Sara' che mi son stufato di tutti i controlli, sia pattuglie ma soprattutto autovelox (nel primo paesino salendo la Consuma p.e. ve ne sono 2 per senso di marcia e continuano a spuntare come funghi), che grazie a molti di questi "signori" si intensificano ad ogni fine settimana.
Sara' che mi fa rabbia sentire altri motociclisti dire che in quella strada, passo, fondovalle, provinciale, il sabato e la domenica è meglio non andare.
Sara' che mi fa rabbia vedere i limiti di velocita' differenziati fra macchine e moto ovviamente penalizzanti per le moto.
Sara' che mi son stufato di trovare troppa gente che non "capisce".
Ogni volta che esco con la mia balenottera trovo sempre più persone che hanno la moto, ma che evidentemente scollega il cervello quando partono.
Ed e' la cosa peggiore.
Quindi mi è venuto la malsana idea che sia piu' salutare andare in giro per le zone calde al calar del sole.

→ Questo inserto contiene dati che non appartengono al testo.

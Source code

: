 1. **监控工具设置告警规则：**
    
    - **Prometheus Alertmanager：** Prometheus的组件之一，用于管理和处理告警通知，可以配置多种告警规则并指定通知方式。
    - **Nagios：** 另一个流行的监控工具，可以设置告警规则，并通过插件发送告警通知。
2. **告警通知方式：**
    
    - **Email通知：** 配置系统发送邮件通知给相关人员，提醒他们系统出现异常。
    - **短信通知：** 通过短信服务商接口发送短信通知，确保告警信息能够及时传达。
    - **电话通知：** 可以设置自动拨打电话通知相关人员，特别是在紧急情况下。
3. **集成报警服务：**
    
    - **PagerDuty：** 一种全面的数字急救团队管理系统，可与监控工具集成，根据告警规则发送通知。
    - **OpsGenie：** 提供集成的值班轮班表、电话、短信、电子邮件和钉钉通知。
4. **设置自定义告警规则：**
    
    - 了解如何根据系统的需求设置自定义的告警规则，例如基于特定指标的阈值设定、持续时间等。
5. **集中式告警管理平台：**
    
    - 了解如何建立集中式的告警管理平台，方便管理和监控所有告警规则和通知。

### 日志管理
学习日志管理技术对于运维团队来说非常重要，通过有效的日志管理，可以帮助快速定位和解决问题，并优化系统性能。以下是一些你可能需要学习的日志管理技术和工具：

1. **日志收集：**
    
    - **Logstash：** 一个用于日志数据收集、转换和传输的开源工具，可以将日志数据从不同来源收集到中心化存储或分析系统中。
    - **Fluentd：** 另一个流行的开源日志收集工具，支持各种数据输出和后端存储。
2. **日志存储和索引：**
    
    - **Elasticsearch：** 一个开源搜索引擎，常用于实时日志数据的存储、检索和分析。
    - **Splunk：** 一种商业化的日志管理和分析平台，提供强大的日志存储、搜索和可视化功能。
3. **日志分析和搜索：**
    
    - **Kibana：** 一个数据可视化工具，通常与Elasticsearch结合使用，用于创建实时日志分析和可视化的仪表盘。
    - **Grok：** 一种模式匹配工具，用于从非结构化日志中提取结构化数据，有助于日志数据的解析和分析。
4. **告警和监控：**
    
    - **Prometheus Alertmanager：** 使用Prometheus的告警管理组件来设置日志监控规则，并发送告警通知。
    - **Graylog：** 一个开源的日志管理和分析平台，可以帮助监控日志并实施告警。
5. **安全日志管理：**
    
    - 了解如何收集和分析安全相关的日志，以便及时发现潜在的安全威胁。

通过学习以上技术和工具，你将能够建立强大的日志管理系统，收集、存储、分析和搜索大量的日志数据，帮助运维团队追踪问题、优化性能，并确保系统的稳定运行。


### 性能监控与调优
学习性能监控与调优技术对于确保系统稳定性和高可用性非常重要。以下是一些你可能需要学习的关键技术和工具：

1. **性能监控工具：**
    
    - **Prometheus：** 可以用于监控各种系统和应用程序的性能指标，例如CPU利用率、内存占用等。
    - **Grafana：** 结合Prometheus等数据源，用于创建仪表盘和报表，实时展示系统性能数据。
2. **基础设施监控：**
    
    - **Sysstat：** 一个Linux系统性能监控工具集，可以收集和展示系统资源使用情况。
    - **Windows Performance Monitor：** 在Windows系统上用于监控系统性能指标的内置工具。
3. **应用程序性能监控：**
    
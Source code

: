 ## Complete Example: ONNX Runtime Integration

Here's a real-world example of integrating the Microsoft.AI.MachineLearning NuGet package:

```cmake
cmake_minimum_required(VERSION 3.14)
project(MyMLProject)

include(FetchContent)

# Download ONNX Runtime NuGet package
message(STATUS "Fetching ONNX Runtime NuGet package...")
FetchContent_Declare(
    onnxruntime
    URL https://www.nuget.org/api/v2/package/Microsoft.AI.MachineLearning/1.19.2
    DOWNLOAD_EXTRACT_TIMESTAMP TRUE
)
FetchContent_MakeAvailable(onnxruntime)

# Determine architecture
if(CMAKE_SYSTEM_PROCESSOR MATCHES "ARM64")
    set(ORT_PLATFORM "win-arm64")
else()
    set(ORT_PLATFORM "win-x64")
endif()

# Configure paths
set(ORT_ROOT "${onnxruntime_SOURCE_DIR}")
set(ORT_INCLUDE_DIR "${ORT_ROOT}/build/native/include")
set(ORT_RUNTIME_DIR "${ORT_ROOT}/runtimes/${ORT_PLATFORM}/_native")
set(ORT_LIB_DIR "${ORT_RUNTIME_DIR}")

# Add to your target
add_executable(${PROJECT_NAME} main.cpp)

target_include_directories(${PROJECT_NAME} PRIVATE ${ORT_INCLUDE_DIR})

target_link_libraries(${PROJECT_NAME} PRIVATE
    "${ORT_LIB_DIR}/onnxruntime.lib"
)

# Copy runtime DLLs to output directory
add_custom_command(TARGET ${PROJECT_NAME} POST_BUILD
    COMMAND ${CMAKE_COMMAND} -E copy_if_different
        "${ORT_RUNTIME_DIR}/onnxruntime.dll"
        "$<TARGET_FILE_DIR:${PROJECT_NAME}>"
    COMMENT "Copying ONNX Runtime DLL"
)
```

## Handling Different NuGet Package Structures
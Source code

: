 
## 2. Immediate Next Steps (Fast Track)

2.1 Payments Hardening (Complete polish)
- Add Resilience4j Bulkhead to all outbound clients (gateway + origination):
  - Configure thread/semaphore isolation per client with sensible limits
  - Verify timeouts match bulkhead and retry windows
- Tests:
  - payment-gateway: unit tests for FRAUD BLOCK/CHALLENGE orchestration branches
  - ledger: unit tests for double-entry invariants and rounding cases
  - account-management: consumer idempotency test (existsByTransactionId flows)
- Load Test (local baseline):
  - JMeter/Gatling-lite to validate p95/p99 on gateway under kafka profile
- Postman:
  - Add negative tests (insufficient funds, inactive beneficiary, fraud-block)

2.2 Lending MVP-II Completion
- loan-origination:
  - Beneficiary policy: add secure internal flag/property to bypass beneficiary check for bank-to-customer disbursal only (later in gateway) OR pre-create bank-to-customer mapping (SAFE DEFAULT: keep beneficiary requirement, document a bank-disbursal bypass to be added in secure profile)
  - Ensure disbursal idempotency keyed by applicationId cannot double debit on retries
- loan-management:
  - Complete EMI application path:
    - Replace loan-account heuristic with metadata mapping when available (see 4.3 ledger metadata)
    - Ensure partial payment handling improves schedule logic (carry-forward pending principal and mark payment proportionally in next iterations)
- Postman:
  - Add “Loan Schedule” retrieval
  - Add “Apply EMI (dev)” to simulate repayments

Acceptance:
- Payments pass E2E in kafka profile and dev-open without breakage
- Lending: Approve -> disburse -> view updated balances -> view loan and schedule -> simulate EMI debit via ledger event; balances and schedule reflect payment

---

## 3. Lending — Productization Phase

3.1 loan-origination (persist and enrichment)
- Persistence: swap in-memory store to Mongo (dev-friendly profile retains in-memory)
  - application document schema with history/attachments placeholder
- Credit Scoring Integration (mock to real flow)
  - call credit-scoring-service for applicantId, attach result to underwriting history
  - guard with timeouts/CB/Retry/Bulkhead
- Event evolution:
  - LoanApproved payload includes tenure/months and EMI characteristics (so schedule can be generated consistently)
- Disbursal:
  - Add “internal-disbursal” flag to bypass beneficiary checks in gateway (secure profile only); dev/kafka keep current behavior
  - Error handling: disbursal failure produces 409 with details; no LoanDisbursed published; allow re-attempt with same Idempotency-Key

Così domenica pomeriggio son uscito verso le 18, mi son avvicinato con calma al Muraglione, facendo strade strane comunque interessanti, tipo Firenze-Incisa via San Donato (con tante belle curvette), imboccando strade mai affrontate tipo la deviazione Borselli-Rufina che in pratica collega la Consuma alla Valdisieve (e quindi al Muraglione) con fondo sicuramente brutto, carreggiata stretta, ma un panorama fantastico.... e l'unico motociclista che ho incrociato era fermo e seduto su un murettino a godersi gli effetti speciali della natura.
Gustandomi il passo del Muraglione (si è capito che mi piace? :-D)
praticamente in solitario.
E comunque ho incrociato sulla Consuma un carroattrezzi con sopra una verdona...
Non so' piu' che pensare.
Forse e' solo un momento di sconforto; solo un sentirsi non più in grado di riuscire a prevedere tutte le mirabolanti acrobazie di questi
motociclisti, acrobazie che potrebbero diventare molto pericolose.
Sara' che leggendo piu' mailing list e forum il lunedì pare sempre piu' un bollettino di guerra fra cadute e peggio.
Peccato che tante persone non riescano a gustarsi la moto utilizzando
anche un minimo la testa, chissà quante diverse sfaccettature del viaggiare troverebbero oltre al mero riscontro cronometrico.